# Good Shortwave Stations?



## NewGround (Dec 19, 2010)

I ordered a shortwave receiver as an alternate information source. What stations have you guys found to be reliable news sources? Appreciate any recommendations you have...


----------



## woodsy_gardener (May 27, 2007)

I was a SWL 50 years ago; many good places to go, BBC North America being the best and Radio Moscow being the most interesting. Both are gone now along with many others. I recently got a shortwave radio and was very disappointed. It has great AM and FM reception and that's where I spend the most time. The best SW news seems to be Australia and the most interesting being Cuba and Peking. I'm glad to have it tho as things could change when TSHTF.


----------



## Guest (Aug 12, 2011)

Go to www.primetimeshortwave.com and click on the "time" button. This will give you a listing of shortwave broadcasts, in english, by Universal coordinated time. 

To find out what time it is tune your radio to 5000Kh, 10000Kh, 15000Kh. or 20000Kh and you will get a beep every second and a verbal mention of the time every minute.

Woodsey is correct in that there are not as many broadcasts as there used to be. The listing I just printed does show Voice of Russia but I have never recieved it. A lot of broadcasts are through repeaters in other countries. Sackville Canada is a popular repeater and usually comes in clear here. I listen to Tiawan, China, Cuba, and Canada mostly. 

There are supposed to be massive solar flares next year. There is even concern they will bring the electrical grid down, disrupt radio broadcasts, and fry electric components. I will keep my radio in a Faraday cage if that happens so it will still work. Shortwave may once again be an important source of news but for now it's fun.

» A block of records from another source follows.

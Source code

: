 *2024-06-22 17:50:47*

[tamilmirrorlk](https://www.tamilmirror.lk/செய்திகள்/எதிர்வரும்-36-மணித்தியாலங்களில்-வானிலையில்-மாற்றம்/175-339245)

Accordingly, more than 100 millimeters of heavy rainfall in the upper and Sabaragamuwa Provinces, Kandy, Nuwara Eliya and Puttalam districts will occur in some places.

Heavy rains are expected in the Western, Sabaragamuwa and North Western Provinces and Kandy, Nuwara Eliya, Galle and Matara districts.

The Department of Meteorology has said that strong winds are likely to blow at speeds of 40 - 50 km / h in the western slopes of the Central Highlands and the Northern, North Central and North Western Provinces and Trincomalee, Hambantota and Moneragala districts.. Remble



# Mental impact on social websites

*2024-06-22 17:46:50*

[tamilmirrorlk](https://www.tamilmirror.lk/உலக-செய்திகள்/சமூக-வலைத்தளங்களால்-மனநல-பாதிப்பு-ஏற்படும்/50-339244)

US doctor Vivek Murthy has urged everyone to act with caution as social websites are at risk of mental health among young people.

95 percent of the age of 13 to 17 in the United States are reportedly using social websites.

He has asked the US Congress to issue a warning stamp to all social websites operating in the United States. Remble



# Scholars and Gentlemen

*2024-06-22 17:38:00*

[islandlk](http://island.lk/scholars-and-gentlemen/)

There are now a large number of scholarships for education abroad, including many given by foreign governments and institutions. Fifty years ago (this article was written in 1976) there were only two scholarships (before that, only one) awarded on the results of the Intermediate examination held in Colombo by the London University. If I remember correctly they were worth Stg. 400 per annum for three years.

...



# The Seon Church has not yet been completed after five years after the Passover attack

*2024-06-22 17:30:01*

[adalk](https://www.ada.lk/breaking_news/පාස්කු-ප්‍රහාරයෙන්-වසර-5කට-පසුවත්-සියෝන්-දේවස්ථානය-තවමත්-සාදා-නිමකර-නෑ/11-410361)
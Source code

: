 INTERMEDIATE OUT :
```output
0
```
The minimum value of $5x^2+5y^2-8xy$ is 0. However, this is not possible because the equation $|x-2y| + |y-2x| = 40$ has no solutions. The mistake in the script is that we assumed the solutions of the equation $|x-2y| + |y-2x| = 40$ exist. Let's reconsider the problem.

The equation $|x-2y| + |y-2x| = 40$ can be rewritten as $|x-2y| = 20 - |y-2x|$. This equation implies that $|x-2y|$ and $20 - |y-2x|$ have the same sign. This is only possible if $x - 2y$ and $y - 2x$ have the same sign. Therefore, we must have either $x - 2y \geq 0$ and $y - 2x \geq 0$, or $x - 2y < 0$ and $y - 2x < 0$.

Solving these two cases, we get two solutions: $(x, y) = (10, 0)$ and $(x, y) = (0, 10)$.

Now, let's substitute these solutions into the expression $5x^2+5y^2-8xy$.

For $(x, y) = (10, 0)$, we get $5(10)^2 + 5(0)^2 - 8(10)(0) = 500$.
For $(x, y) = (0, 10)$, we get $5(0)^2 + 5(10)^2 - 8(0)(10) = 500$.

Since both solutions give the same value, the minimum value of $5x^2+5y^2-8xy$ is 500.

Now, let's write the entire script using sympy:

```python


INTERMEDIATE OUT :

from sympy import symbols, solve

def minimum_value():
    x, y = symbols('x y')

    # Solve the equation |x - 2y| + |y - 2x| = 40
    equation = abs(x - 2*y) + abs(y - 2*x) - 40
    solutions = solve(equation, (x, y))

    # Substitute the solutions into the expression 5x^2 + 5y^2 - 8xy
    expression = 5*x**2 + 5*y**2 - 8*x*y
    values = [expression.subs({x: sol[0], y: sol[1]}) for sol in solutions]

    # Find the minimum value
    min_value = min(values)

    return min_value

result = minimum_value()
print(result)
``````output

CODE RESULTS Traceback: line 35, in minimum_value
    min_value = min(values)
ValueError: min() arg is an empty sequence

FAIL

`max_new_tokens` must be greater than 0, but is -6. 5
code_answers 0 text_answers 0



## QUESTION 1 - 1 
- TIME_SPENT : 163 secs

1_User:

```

An outside antenna will improve your reception a lot. Go to www.hamuniverse.com and click on "shortwave listening" and then on "build an antenna". Keep telling yourself, " I have a thousand feet of 14 guage and I'm not afraid to use it".


----------



## Gary in ohio (May 11, 2002)

Keep in mind that MOST of the powerful signal from other countries are not coming from the country of the programming origin. Many of the European signals come out of the Caribbean and relay European signals. Sadly many of the old time SWL stations have stopped broadcasting over the air and only broadcast on the internet.


----------



## NewGround (Dec 19, 2010)

I remember our old Grundig Majestic from my childhood. Use to listen to stations from the world over... Maybe there will be something left broadcasting...


----------



## Cabin Fever (May 10, 2002)

When I first got our SW radio, I thought the Voice of America would be good listening. Then I found out that VOA is only broadcast to foreign countries and not to the USA.


----------



## radiofish (Mar 30, 2007)

Well I tend to listen to the 'Commies' such as Moscow, Havana, Peking - for a different view of the news. You can still find the BBC, and others from their relay stations.

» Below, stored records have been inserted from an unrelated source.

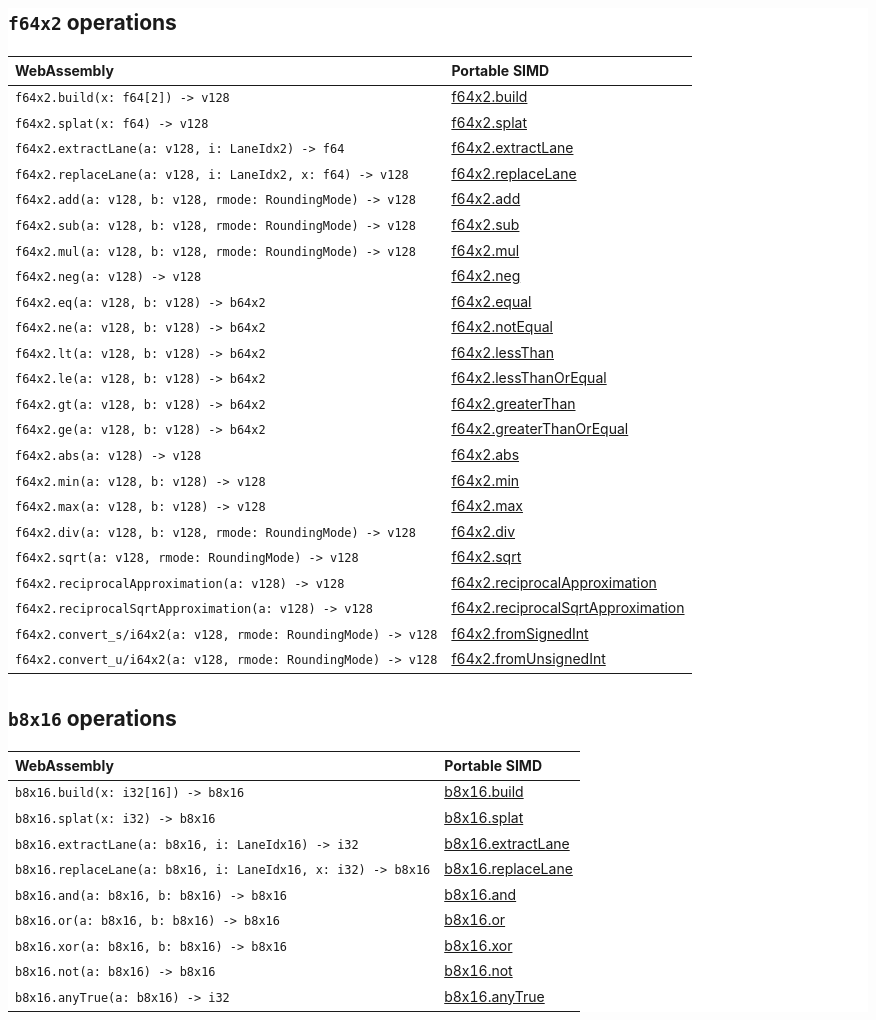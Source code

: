 ## `f64x2` operations
| WebAssembly                                                   | Portable SIMD |
|:--------------------------------------------------------------|:--------------|
| `f64x2.build(x: f64[2]) -> v128`                              | [f64x2.build](portable-simd.md#build-vector-from-individual-lanes) |
| `f64x2.splat(x: f64) -> v128`                                 | [f64x2.splat](portable-simd.md#create-vector-with-identical-lanes) |
| `f64x2.extractLane(a: v128, i: LaneIdx2) -> f64`              | [f64x2.extractLane](portable-simd.md#extract-lane-as-a-scalar) |
| `f64x2.replaceLane(a: v128, i: LaneIdx2, x: f64) -> v128`     | [f64x2.replaceLane](portable-simd.md#replace-lane-value) |
| `f64x2.add(a: v128, b: v128, rmode: RoundingMode) -> v128`    | [f64x2.add](portable-simd.md#addition) |
| `f64x2.sub(a: v128, b: v128, rmode: RoundingMode) -> v128`    | [f64x2.sub](portable-simd.md#subtraction) |
| `f64x2.mul(a: v128, b: v128, rmode: RoundingMode) -> v128`    | [f64x2.mul](portable-simd.md#multiplication) |
| `f64x2.neg(a: v128) -> v128`                                  | [f64x2.neg](portable-simd.md#negation) |
| `f64x2.eq(a: v128, b: v128) -> b64x2`                         | [f64x2.equal](portable-simd.md#equality) |
| `f64x2.ne(a: v128, b: v128) -> b64x2`                         | [f64x2.notEqual](portable-simd.md#non-equality) |
| `f64x2.lt(a: v128, b: v128) -> b64x2`                         | [f64x2.lessThan](portable-simd.md#less-than) |
| `f64x2.le(a: v128, b: v128) -> b64x2`                         | [f64x2.lessThanOrEqual](portable-simd.md#less-than-or-equal) |
| `f64x2.gt(a: v128, b: v128) -> b64x2`                         | [f64x2.greaterThan](portable-simd.md#greater-than) |
| `f64x2.ge(a: v128, b: v128) -> b64x2`                         | [f64x2.greaterThanOrEqual](portable-simd.md#greater-than-or-equal) |
| `f64x2.abs(a: v128) -> v128`                                  | [f64x2.abs](portable-simd.md#absolute-value) |
| `f64x2.min(a: v128, b: v128) -> v128`                         | [f64x2.min](portable-simd.md#nan-propagating-minimum) |
| `f64x2.max(a: v128, b: v128) -> v128`                         | [f64x2.max](portable-simd.md#nan-propagating-maximum) |
| `f64x2.div(a: v128, b: v128, rmode: RoundingMode) -> v128`    | [f64x2.div](portable-simd.md#division) |
| `f64x2.sqrt(a: v128, rmode: RoundingMode) -> v128`            | [f64x2.sqrt](portable-simd.md#square-root) |
| `f64x2.reciprocalApproximation(a: v128) -> v128`              | [f64x2.reciprocalApproximation](portable-simd.md#reciprocal-approximation) |
| `f64x2.reciprocalSqrtApproximation(a: v128) -> v128`          | [f64x2.reciprocalSqrtApproximation](portable-simd.md#reciprocal-square-root-approximation) |
| `f64x2.convert_s/i64x2(a: v128, rmode: RoundingMode) -> v128` | [f64x2.fromSignedInt](portable-simd.md#integer-to-floating-point) |
| `f64x2.convert_u/i64x2(a: v128, rmode: RoundingMode) -> v128` | [f64x2.fromUnsignedInt](portable-simd.md#integer-to-floating-point) |

## `b8x16` operations
| WebAssembly                                                  | Portable SIMD |
|:-------------------------------------------------------------|:--------------|
| `b8x16.build(x: i32[16]) -> b8x16`                           | [b8x16.build](portable-simd.md#build-vector-from-individual-lanes) |
| `b8x16.splat(x: i32) -> b8x16`                               | [b8x16.splat](portable-simd.md#create-vector-with-identical-lanes) |
| `b8x16.extractLane(a: b8x16, i: LaneIdx16) -> i32`           | [b8x16.extractLane](portable-simd.md#extract-lane-as-a-scalar) |
| `b8x16.replaceLane(a: b8x16, i: LaneIdx16, x: i32) -> b8x16` | [b8x16.replaceLane](portable-simd.md#replace-lane-value) |
| `b8x16.and(a: b8x16, b: b8x16) -> b8x16`                     | [b8x16.and](portable-simd.md#logical-and) |
| `b8x16.or(a: b8x16, b: b8x16) -> b8x16`                      | [b8x16.or](portable-simd.md#logical-or) |
| `b8x16.xor(a: b8x16, b: b8x16) -> b8x16`                     | [b8x16.xor](portable-simd.md#logical-xor) |
| `b8x16.not(a: b8x16) -> b8x16`                               | [b8x16.not](portable-simd.md#logical-not) |
| `b8x16.anyTrue(a: b8x16) -> i32`                             | [b8x16.anyTrue](portable-simd.md#any-lane-true) |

Along with many other stations listed at the links here:

http://www.ac6v.com/swl.htm

But a high quality receiver with a gain antenna, will let you listen to stations that a portable radio and a whip antenna would never hear.


----------



## DavisHillFarm (Sep 12, 2008)

Shortwave is a great resource for worldwide news and news that local radio just will not carry. A couple of good stations to listen to would be WBCQ 7.415, and WWCR 12.160. Go to their websites to see what program suits your needs. 

I have a couple of shortwave radios, as well as a couple of Ham rigs for talking and listening (I'm a licensed ham). One sw radio is the Kaito KA1102, and the other is a Tecsun PL-390. My favorite is the Tecsun, nice a little portable...I liked it so much I bought another which is stored in a Faraday cage along with some other electronic "toys". Whether it's an EMP or a solar storm, or some other catastrophic event, being able to get some sort of info will be a must.

I'd advise everyone to have a good quality SW radio on hand, and an antenna to go with it.


----------



## GlenArden (Feb 8, 2011)

I can't find anything on my shortwave but Spanish speaking stations!


----------